The data:

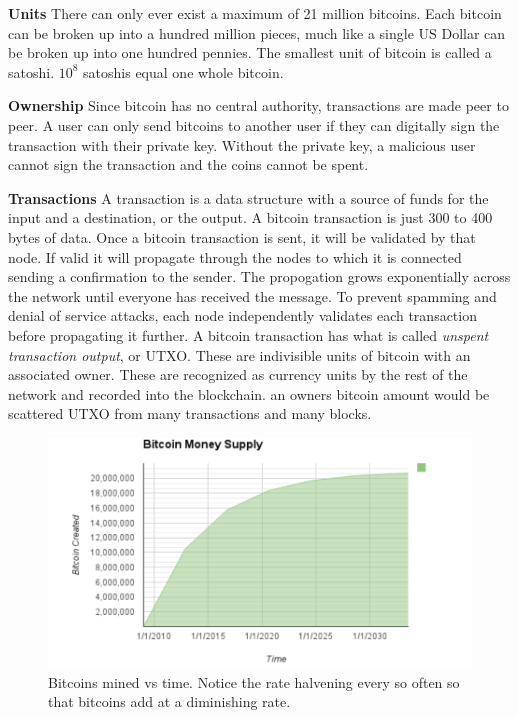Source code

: \documentclass[conference]{IEEEtran}
\begin{document}
\textbf{Units} There can only ever exist a maximum of 21 million bitcoins. Each bitcoin can be broken up into a hundred million pieces, much like a single US Dollar can be broken up into one hundred pennies. The smallest unit of bitcoin is called a satoshi. $10^8$ satoshis equal one whole bitcoin. \cite{units}

\textbf{Ownership} Since bitcoin has no central authority, transactions are made peer to peer. A user can only send bitcoins to another user if they can digitally sign the transaction with their private key. Without the private key, a malicious user cannot sign the transaction and the coins cannot be spent. \cite{ownership}

\textbf{Transactions} A transaction is a data structure with a source of funds for the input and a destination, or the output. A bitcoin transaction is just 300 to 400 bytes of data. Once a bitcoin transaction is sent, it will be validated by that node. If valid it will propagate through the nodes to which it is connected sending a confirmation to the sender. The propogation grows exponentially across the network until everyone has received the message. To prevent spamming and denial of service attacks, each node independently validates each transaction before propagating it further. A bitcoin transaction has what is called \textit{unspent transaction output}, or UTXO. These are indivisible units of bitcoin with an associated owner. These are recognized as currency units by the rest of the network and recorded into the blockchain. an owners bitcoin amount would be scattered UTXO from many transactions and many blocks. \cite{trans}

\begin{figure}[ht!]
\includegraphics[scale=.3]{./IMG/bitcoin_rate.png} 
\caption{Bitcoins mined vs time. Notice the rate halvening every so often so that bitcoins add at a diminishing rate.}
\end{figure}
\end{document}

Task requirements:
Retyping should start at the first line of the data above and stop after the line with "Since bitcoin has", and no picture should be included.

Output for this exercise:
Source code

: \documentclass[conference]{IEEEtran}
\begin{document}
\textbf{Units} There can only ever exist a maximum of 21 million bitcoins. Each bitcoin can be broken up into a hundred million pieces, much like a single US Dollar can be broken up into one hundred pennies. The smallest unit of bitcoin is called a satoshi. $10^8$ satoshis equal one whole bitcoin. \cite{units}

\textbf{Ownership} Since bitcoin has no central authority, transactions are made peer to peer. A user can only send bitcoins to another user if they can digitally sign the transaction with their private key. Without the private key, a malicious user cannot sign the transaction and the coins cannot be spent. \cite{ownership}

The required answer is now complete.